Sementara itu, CEO Centenialz dan ex Presiden BEM Trisakti, Dinno Ardiansyah mengatakan bahwa aturan presidential threshold dan ambang batas usia capres merupakan sebuah kemunduran dalam demokrasi.
Padahal, milenial dan Gen Z memiliki peluang untuk menjadi pemimpin yang baik dengan pemikiran-pemikiran yang lebih progresif.
"Kami memandang bahwa ambang batas 20 persen, dan batas minimal usia presiden itu anti progresifitas, tidak pro kaum muda, dan menutup ruang para putra putri bangsa muda yang potensial untuk manggung sebagai pemimpin negeri," tuturnya.
Sementara itu mewakili anak muda, Influencer Cania Citta mengatakan presidential threshold memerlukan kesepakatan dari seluruh partai dan tidak dapat berdiri sendiri.
Cania Citta tidak merasa bahwa presidential threshold itu harus hilang 100 persen. Menurutnya, presidential threshold tetap harus ada, namun angkanya tidak perlu terlalu tinggi.
"Ada kebutuhan untuk bersepakat dulu di level partai, kalau gak ada yang bersepakat ya gimana mau berpolitik. Perlu ada kesepakatan di level tertentu. Cuma kayaknya gak perlu 20 persen juga ya (presidential threshold), kalau stance gue sendiri sih sekarang mungkin di level 4 persen saja," tuturnya.
Selain itu, Cania Citta juga memandang bahwa jalur independen non partai harus didukung. Sebab menurutnya akan menjadi masalah ketika misalkan Pilpres 2024 nanti, ditentukan dari hasil pemilu 2019.
"Dalam 5 tahun so many can happened. Jadi kalau gue gak setuju gimana nih sama partai ini, tapi di 2024 gue bakal dapat pilihan presiden dari partai ini karena itu sudah pilihan gue di 5 tahun yang lalu, dan itu gak bisa diapa-apain karena gak ada jalur yang lain misalnya kita organize sendiri dengan jalur independen," tegasnya.
Sementara itu, Politisi Partai Solidaritas Indonesia (PSI) Rian Ernest mengatakan, pagi partainya, belum ada sikap resmi mengenai presidential threshold. Namun secara pribadi, ia menilai presidential threshold itu tidak perlu diterapkan.
Rian Ernest mencontohkan di negara-negara yang demokrasinya sudah baik seperti Amerika Serikat, bahkan istilah presidential threshold itu tidak digunakan.

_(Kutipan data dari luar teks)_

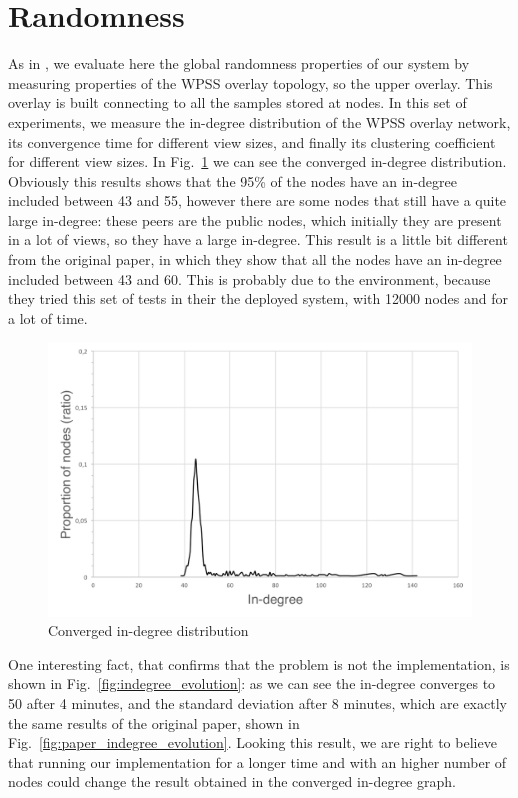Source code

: \section{Randomness}
\label{sec:eval_randomness}
As in \cite{wormhole}, we evaluate here the global randomness properties of our system by measuring properties of the WPSS overlay topology, so the upper overlay. This overlay is built connecting to all the samples stored at nodes. In this set of experiments, we measure the in-degree distribution of the WPSS overlay network, its convergence time for different view sizes, and finally its clustering coefficient for different view sizes. In Fig.~\ref{fig:converged_indegree} we can see the converged in-degree distribution. Obviously this results shows that the 95\% of the nodes have an in-degree included between 43 and 55, however there are some nodes that still have a quite large in-degree: these peers are the public nodes, which initially they are present in a lot of views, so they have a large in-degree. This result is a little bit different from the original paper, in which they show that all the nodes have an in-degree included between 43 and 60. This is probably due to the environment, because they tried this set of tests in their the deployed system, with 12000 nodes and for a lot of time. 
\begin{figure}[ht]
  \centering
  \includegraphics[keepaspectratio=true, width=\textwidth]{images/converged_indegree}\caption{Converged in-degree distribution}
  \label{fig:converged_indegree}
\end{figure}

One interesting fact, that confirms that the problem is not the implementation, is shown in Fig.~\ref{fig:indegree_evolution}: as we can see the in-degree converges to 50 after 4 minutes, and the standard deviation after 8 minutes, which are exactly the same results of the original paper, shown in Fig.~\ref{fig:paper_indegree_evolution}. Looking this result, we are right to believe that running our implementation for a longer time and with an higher number of nodes could change the result obtained in the converged in-degree graph.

Namun, jika memang tetap harus dipergunakan, paling tidak nilainya sama dengan parliamentary threshold.
"Jadi kita jangan menganggap presidential threshold ini suatu hal yang biasa atau wajar, sebab kalau meminjam istilah bang Refly Harun, ini hanya bikin-bikinan bos-bos elite saja," tutur Rian Ernest.
"Presidential threshold ini kalau buat saya pribadi, kita gak setuju, tapi paling tidak kita kurangi," sambung Rian Ernest.
Diketahui, hingga saat ini UU mengenai presidential threshold sudah 28 kali diuji materi di Mahkamah konstitusi namun selalu gagal.